Directions for this task >> The entries below must be transcribed exactly. Leave nothing out.

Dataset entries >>
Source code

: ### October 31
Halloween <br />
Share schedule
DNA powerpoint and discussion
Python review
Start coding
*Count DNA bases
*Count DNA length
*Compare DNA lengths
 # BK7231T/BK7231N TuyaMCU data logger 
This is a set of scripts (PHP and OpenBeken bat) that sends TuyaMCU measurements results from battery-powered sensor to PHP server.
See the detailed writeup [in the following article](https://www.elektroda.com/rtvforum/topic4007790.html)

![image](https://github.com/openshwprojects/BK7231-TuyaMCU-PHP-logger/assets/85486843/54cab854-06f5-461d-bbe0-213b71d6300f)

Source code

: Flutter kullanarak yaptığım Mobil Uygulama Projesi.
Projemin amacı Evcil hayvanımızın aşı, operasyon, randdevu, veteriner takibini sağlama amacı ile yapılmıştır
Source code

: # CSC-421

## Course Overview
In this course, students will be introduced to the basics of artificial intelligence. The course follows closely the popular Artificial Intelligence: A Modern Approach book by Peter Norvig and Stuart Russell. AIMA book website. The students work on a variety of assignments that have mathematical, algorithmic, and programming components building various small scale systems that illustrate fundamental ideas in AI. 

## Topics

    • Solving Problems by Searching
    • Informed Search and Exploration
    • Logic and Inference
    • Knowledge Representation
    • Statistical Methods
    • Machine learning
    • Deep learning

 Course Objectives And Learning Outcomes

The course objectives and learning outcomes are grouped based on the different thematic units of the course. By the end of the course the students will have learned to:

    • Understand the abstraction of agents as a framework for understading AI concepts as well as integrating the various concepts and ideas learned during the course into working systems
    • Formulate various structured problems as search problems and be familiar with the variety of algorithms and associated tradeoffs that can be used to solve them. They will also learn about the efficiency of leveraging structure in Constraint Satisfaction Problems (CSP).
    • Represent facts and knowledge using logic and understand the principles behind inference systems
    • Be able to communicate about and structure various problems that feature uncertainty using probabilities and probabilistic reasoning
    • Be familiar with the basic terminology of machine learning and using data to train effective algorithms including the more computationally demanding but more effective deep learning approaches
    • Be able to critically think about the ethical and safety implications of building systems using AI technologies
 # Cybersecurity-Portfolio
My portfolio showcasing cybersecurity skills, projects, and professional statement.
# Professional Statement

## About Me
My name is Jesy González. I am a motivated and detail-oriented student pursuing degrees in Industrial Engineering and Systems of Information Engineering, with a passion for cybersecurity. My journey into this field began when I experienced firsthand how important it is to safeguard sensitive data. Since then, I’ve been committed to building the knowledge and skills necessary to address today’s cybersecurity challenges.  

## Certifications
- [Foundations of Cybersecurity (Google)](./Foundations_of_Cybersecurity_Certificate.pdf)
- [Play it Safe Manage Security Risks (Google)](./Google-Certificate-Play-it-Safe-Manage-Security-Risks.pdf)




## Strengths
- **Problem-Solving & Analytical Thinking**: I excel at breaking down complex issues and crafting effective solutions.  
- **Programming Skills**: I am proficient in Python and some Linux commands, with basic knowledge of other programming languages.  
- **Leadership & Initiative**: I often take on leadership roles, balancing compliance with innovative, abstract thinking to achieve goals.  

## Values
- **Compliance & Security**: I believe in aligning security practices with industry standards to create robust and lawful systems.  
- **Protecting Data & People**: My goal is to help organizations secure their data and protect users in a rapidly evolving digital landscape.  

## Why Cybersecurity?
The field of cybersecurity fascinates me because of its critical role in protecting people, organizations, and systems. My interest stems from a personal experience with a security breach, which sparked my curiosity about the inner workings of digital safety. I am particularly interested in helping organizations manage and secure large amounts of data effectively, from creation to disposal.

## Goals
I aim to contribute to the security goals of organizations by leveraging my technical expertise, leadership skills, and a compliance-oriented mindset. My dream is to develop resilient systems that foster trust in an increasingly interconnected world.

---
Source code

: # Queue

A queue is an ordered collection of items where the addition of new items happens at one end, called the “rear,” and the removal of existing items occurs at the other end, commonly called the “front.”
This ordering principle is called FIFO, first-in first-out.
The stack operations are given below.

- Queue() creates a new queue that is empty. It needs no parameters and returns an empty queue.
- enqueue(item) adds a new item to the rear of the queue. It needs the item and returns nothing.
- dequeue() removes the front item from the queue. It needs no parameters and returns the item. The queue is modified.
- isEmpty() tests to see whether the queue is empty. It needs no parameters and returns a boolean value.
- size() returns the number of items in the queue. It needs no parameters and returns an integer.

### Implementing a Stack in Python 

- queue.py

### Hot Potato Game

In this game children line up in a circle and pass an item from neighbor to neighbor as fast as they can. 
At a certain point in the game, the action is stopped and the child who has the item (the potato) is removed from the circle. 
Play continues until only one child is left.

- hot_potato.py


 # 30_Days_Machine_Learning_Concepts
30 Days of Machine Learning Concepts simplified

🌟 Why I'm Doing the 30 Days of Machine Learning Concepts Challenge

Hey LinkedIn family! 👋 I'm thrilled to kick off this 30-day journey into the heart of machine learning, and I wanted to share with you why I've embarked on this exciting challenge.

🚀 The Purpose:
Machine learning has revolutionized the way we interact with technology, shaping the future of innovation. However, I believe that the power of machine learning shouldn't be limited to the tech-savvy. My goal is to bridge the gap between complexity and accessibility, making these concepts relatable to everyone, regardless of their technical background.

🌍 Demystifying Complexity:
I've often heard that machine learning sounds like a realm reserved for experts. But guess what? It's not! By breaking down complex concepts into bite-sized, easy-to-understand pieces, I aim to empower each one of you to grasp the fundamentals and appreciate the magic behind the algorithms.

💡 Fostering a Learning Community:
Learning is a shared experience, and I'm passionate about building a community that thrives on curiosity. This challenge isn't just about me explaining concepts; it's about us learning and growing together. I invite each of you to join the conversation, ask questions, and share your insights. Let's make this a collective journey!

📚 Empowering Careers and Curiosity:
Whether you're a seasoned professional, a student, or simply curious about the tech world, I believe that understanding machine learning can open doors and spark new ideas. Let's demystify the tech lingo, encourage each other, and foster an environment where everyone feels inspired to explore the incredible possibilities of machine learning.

Expected answer >>
Source code

: ### October 31
Halloween <br />
Share schedule
DNA powerpoint and discussion
Python review
Start coding
*Count DNA bases
*Count DNA length
*Compare DNA lengths
 # BK7231T/BK7231N TuyaMCU data logger 
This is a set of scripts (PHP and OpenBeken bat) that sends TuyaMCU measurements results from battery-powered sensor to PHP server.
See the detailed writeup [in the following article](https://www.elektroda.com/rtvforum/topic4007790.html)

![image](https://github.com/openshwprojects/BK7231-TuyaMCU-PHP-logger/assets/85486843/54cab854-06f5-461d-bbe0-213b71d6300f)

Source code

: Flutter kullanarak yaptığım Mobil Uygulama Projesi.
Projemin amacı Evcil hayvanımızın aşı, operasyon, randdevu, veteriner takibini sağlama amacı ile yapılmıştır
Source code

: # CSC-421

## Course Overview
In this course, students will be introduced to the basics of artificial intelligence. The course follows closely the popular Artificial Intelligence: A Modern Approach book by Peter Norvig and Stuart Russell. AIMA book website. The students work on a variety of assignments that have mathematical, algorithmic, and programming components building various small scale systems that illustrate fundamental ideas in AI. 

## Topics

    • Solving Problems by Searching
    • Informed Search and Exploration
    • Logic and Inference
    • Knowledge Representation
    • Statistical Methods
    • Machine learning
    • Deep learning

 Course Objectives And Learning Outcomes

The course objectives and learning outcomes are grouped based on the different thematic units of the course. By the end of the course the students will have learned to:

    • Understand the abstraction of agents as a framework for understading AI concepts as well as integrating the various concepts and ideas learned during the course into working systems
    • Formulate various structured problems as search problems and be familiar with the variety of algorithms and associated tradeoffs that can be used to solve them. They will also learn about the efficiency of leveraging structure in Constraint Satisfaction Problems (CSP).
    • Represent facts and knowledge using logic and understand the principles behind inference systems
    • Be able to communicate about and structure various problems that feature uncertainty using probabilities and probabilistic reasoning
    • Be familiar with the basic terminology of machine learning and using data to train effective algorithms including the more computationally demanding but more effective deep learning approaches
    • Be able to critically think about the ethical and safety implications of building systems using AI technologies
 # Cybersecurity-Portfolio
My portfolio showcasing cybersecurity skills, projects, and professional statement.
# Professional Statement

## About Me
My name is Jesy González. I am a motivated and detail-oriented student pursuing degrees in Industrial Engineering and Systems of Information Engineering, with a passion for cybersecurity. My journey into this field began when I experienced firsthand how important it is to safeguard sensitive data. Since then, I’ve been committed to building the knowledge and skills necessary to address today’s cybersecurity challenges.  

## Certifications
- [Foundations of Cybersecurity (Google)](./Foundations_of_Cybersecurity_Certificate.pdf)
- [Play it Safe Manage Security Risks (Google)](./Google-Certificate-Play-it-Safe-Manage-Security-Risks.pdf)




## Strengths
- **Problem-Solving & Analytical Thinking**: I excel at breaking down complex issues and crafting effective solutions.  
- **Programming Skills**: I am proficient in Python and some Linux commands, with basic knowledge of other programming languages.  
- **Leadership & Initiative**: I often take on leadership roles, balancing compliance with innovative, abstract thinking to achieve goals.  

## Values
- **Compliance & Security**: I believe in aligning security practices with industry standards to create robust and lawful systems.  
- **Protecting Data & People**: My goal is to help organizations secure their data and protect users in a rapidly evolving digital landscape.  

## Why Cybersecurity?
The field of cybersecurity fascinates me because of its critical role in protecting people, organizations, and systems. My interest stems from a personal experience with a security breach, which sparked my curiosity about the inner workings of digital safety. I am particularly interested in helping organizations manage and secure large amounts of data effectively, from creation to disposal.

## Goals
I aim to contribute to the security goals of organizations by leveraging my technical expertise, leadership skills, and a compliance-oriented mindset. My dream is to develop resilient systems that foster trust in an increasingly interconnected world.

---
Source code

: # Queue

A queue is an ordered collection of items where the addition of new items happens at one end, called the “rear,” and the removal of existing items occurs at the other end, commonly called the “front.”
This ordering principle is called FIFO, first-in first-out.
The stack operations are given below.

- Queue() creates a new queue that is empty. It needs no parameters and returns an empty queue.
- enqueue(item) adds a new item to the rear of the queue. It needs the item and returns nothing.
- dequeue() removes the front item from the queue. It needs no parameters and returns the item. The queue is modified.
- isEmpty() tests to see whether the queue is empty. It needs no parameters and returns a boolean value.
- size() returns the number of items in the queue. It needs no parameters and returns an integer.

### Implementing a Stack in Python 

- queue.py

### Hot Potato Game

In this game children line up in a circle and pass an item from neighbor to neighbor as fast as they can. 
At a certain point in the game, the action is stopped and the child who has the item (the potato) is removed from the circle. 
Play continues until only one child is left.

- hot_potato.py


 # 30_Days_Machine_Learning_Concepts
30 Days of Machine Learning Concepts simplified

🌟 Why I'm Doing the 30 Days of Machine Learning Concepts Challenge

Hey LinkedIn family! 👋 I'm thrilled to kick off this 30-day journey into the heart of machine learning, and I wanted to share with you why I've embarked on this exciting challenge.

🚀 The Purpose:
Machine learning has revolutionized the way we interact with technology, shaping the future of innovation. However, I believe that the power of machine learning shouldn't be limited to the tech-savvy. My goal is to bridge the gap between complexity and accessibility, making these concepts relatable to everyone, regardless of their technical background.

🌍 Demystifying Complexity:
I've often heard that machine learning sounds like a realm reserved for experts. But guess what? It's not! By breaking down complex concepts into bite-sized, easy-to-understand pieces, I aim to empower each one of you to grasp the fundamentals and appreciate the magic behind the algorithms.

💡 Fostering a Learning Community:
Learning is a shared experience, and I'm passionate about building a community that thrives on curiosity. This challenge isn't just about me explaining concepts; it's about us learning and growing together. I invite each of you to join the conversation, ask questions, and share your insights. Let's make this a collective journey!

📚 Empowering Careers and Curiosity:
Whether you're a seasoned professional, a student, or simply curious about the tech world, I believe that understanding machine learning can open doors and spark new ideas. Let's demystify the tech lingo, encourage each other, and foster an environment where everyone feels inspired to explore the incredible possibilities of machine learning.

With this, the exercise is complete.